La
défense anti-missile balistique fait des vagues depuis le sommet de
l'OTAN à Prague en 2002. Avant d'évoquer les pendants navals de ces
nouveaux systèmes, il m'a semblé intéressant de revisiter les
"fondations du temple" (comme le disait l'Amiral Castex à propos de la
stratégie navale) avant de construire un édifice. C'est-à-dire qu'il va
être intéressant de commencer par rassembler quelques caractéristiques
de base sur ces engins avant d'évoquer leur utilisation ou les moyens de
les contrer.
L'auteur
de ce blog ne prétend pas dégager lui même ces caractéristiques de base
des engins.

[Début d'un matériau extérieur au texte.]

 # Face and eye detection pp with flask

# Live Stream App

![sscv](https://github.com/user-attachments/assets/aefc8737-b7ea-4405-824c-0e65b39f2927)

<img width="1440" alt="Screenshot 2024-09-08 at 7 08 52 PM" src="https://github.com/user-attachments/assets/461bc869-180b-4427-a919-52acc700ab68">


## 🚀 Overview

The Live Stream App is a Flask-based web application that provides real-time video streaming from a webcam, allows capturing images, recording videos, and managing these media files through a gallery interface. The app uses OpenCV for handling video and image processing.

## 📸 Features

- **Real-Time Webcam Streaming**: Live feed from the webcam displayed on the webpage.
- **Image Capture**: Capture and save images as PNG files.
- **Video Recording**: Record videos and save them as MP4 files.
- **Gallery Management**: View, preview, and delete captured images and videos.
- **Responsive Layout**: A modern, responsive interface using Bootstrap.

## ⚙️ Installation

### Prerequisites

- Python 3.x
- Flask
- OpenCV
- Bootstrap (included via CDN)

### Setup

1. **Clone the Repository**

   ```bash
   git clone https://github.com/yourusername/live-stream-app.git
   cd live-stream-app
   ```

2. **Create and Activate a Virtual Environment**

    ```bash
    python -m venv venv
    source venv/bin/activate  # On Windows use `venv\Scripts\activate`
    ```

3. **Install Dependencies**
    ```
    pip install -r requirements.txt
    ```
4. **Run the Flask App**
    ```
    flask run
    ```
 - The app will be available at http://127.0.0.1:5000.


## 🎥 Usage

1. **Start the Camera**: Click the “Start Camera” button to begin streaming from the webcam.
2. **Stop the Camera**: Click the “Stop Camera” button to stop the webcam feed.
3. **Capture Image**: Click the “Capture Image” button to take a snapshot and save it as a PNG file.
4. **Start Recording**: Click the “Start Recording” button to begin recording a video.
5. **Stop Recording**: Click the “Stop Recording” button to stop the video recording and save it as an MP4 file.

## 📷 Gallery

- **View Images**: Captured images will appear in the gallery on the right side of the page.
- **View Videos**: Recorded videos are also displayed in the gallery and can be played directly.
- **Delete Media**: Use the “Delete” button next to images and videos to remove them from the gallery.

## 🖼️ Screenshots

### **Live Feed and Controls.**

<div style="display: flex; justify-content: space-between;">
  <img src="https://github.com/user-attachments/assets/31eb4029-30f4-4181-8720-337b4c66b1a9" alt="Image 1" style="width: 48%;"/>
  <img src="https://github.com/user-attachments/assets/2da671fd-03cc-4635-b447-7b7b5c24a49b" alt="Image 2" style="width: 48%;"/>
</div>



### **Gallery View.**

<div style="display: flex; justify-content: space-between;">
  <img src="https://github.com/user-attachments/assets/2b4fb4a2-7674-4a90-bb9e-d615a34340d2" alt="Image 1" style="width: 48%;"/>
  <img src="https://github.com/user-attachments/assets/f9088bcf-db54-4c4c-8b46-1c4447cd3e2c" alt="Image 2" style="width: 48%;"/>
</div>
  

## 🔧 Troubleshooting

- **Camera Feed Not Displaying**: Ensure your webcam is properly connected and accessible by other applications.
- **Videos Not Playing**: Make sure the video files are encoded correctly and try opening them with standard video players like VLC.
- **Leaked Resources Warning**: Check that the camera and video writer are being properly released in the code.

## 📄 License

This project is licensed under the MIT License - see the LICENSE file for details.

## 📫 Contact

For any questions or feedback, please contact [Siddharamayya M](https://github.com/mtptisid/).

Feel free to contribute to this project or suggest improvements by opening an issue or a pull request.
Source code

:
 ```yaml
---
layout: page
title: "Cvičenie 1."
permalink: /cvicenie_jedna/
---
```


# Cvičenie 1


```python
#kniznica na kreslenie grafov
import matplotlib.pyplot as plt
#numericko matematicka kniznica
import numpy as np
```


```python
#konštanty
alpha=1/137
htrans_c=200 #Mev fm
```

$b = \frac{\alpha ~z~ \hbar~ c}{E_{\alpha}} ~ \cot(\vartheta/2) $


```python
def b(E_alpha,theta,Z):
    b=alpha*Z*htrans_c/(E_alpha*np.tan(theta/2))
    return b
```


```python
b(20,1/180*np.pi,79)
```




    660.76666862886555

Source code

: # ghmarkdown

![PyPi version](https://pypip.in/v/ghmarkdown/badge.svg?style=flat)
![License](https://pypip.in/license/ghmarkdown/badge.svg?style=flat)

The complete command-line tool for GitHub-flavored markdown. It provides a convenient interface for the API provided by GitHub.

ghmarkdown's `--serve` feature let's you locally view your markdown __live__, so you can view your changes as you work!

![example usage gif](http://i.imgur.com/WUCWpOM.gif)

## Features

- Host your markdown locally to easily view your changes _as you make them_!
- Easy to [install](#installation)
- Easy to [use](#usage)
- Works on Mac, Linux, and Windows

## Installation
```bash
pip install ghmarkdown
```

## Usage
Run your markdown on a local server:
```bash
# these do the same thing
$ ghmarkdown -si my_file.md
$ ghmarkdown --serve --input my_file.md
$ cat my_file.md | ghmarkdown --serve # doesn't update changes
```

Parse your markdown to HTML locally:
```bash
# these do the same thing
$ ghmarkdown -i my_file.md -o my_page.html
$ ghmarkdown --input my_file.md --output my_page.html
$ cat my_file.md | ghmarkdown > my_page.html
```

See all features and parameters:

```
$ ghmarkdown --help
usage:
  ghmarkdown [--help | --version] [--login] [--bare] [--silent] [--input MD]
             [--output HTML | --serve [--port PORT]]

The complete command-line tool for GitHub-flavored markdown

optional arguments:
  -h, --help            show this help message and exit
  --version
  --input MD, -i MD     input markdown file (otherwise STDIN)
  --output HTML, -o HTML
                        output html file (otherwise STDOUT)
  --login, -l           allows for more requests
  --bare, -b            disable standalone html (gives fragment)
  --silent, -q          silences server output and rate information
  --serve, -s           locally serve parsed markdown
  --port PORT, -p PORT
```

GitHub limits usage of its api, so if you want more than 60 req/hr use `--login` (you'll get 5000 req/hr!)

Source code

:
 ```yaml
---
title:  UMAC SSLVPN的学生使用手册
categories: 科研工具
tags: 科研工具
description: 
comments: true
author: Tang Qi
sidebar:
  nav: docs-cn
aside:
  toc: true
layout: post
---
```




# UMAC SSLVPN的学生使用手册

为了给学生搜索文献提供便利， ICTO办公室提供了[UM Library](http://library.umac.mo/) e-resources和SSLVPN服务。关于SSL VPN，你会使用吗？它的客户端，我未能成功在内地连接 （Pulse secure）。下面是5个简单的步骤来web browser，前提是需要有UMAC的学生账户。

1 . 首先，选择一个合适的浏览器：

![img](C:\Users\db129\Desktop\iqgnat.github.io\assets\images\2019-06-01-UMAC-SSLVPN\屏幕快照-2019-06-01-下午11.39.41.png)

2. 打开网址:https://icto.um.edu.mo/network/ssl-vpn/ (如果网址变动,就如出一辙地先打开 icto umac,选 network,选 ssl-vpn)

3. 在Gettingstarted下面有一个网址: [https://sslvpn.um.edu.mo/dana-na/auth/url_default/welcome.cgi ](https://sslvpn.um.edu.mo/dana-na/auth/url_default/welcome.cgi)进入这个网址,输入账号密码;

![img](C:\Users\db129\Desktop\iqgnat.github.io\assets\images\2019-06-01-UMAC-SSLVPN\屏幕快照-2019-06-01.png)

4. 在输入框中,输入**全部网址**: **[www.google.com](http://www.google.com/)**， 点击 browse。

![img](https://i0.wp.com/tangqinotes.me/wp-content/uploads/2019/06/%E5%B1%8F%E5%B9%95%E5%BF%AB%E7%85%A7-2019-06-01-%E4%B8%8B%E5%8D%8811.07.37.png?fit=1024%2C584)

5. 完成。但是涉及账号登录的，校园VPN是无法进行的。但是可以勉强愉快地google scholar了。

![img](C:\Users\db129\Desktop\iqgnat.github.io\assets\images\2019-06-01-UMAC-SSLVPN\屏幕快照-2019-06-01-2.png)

C'est grâce à la communication de l'ingénieur en chef des
études et techniques d'armement Emmanuel Nourdin (DGA/SASF; architecte
de capacité) au séminaire "Défense antimissile balistique et contribution navale : quels enjeux ?" (7 juin 2010) que je vais pouvoir en extraire les bases recherchées.
Un missile balistique
L'engin balistique est un projectile dont le vol, en dehors de sa phase propulsée, est soumis aux lois de la balistique.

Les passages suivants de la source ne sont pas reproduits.